#### [Required work]
Find the string "more" in the records and copy each line where it occurs.
Records supplied Block Start
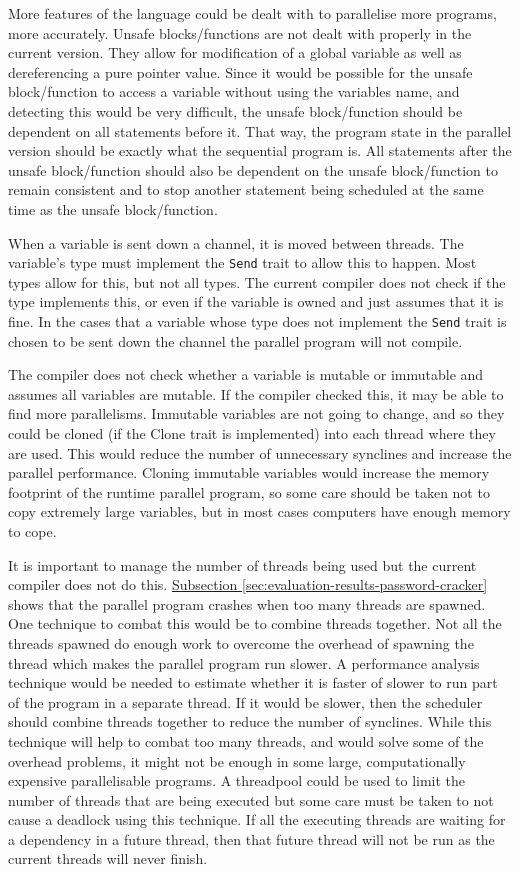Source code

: More features of the language could be dealt with to parallelise more programs, more accurately. Unsafe blocks/functions are not dealt with properly in the current version. They allow for modification of a global variable as well as dereferencing a pure pointer value. Since it would be possible for the unsafe block/function to access a variable without using the variables name, and detecting this would be very difficult, the unsafe block/function should be dependent on all statements before it. That way, the program state in the parallel version should be exactly what the sequential program is. All statements after the unsafe block/function should also be dependent on the unsafe block/function to remain consistent and to stop another statement being scheduled at the same time as the unsafe block/function.

When a variable is sent down a channel, it is moved between threads. The variable's type must implement the \texttt{Send} trait to allow this to happen. Most types allow for this, but not all types. The current compiler does not check if the type implements this, or even if the variable is owned and just assumes that it is fine. In the cases that a variable whose type does not implement the \texttt{Send} trait is chosen to be sent down the channel the parallel program will not compile.

The compiler does not check whether a variable is mutable or immutable and assumes all variables are mutable. If the compiler checked this, it may be able to find more parallelisms. Immutable variables are not going to change, and so they could be cloned (if the Clone trait is implemented) into each thread where they are used. This would reduce the number of unnecessary synclines and increase the parallel performance. Cloning immutable variables would increase the memory footprint of the runtime parallel program, so some care should be taken not to copy extremely large variables, but in most cases computers have enough memory to cope.

It is important to manage the number of threads being used but the current compiler does not do this. \hyperref[sec:evaluation-results-password-cracker]{Subsection \ref{sec:evaluation-results-password-cracker}} shows that the parallel program crashes when too many threads are spawned. One technique to combat this would be to combine threads together. Not all the threads spawned do enough work to overcome the overhead of spawning the thread which makes the parallel program run slower. A performance analysis technique would be needed to estimate whether it is faster of slower to run part of the program in a separate thread. If it would be slower, then the scheduler should combine threads together to reduce the number of synclines. While this technique will help to combat too many threads, and would solve some of the overhead problems, it might not be enough in some large, computationally expensive parallelisable programs. A threadpool could be used to limit the number of threads that are being executed but some care must be taken to not cause a deadlock using this technique. If all the executing threads are waiting for a dependency in a future thread, then that future thread will not be run as the current threads will never finish.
Records supplied Block End
#### [Answer section]
: More features of the language could be dealt with to parallelise more programs, more accurately. Unsafe blocks/functions are not dealt with properly in the current version. They allow for modification of a global variable as well as dereferencing a pure pointer value. Since it would be possible for the unsafe block/function to access a variable without using the variables name, and detecting this would be very difficult, the unsafe block/function should be dependent on all statements before it. That way, the program state in the parallel version should be exactly what the sequential program is. All statements after the unsafe block/function should also be dependent on the unsafe block/function to remain consistent and to stop another statement being scheduled at the same time as the unsafe block/function.
The compiler does not check whether a variable is mutable or immutable and assumes all variables are mutable. If the compiler checked this, it may be able to find more parallelisms. Immutable variables are not going to change, and so they could be cloned (if the Clone trait is implemented) into each thread where they are used. This would reduce the number of unnecessary synclines and increase the parallel performance. Cloning immutable variables would increase the memory footprint of the runtime parallel program, so some care should be taken not to copy extremely large variables, but in most cases computers have enough memory to cope.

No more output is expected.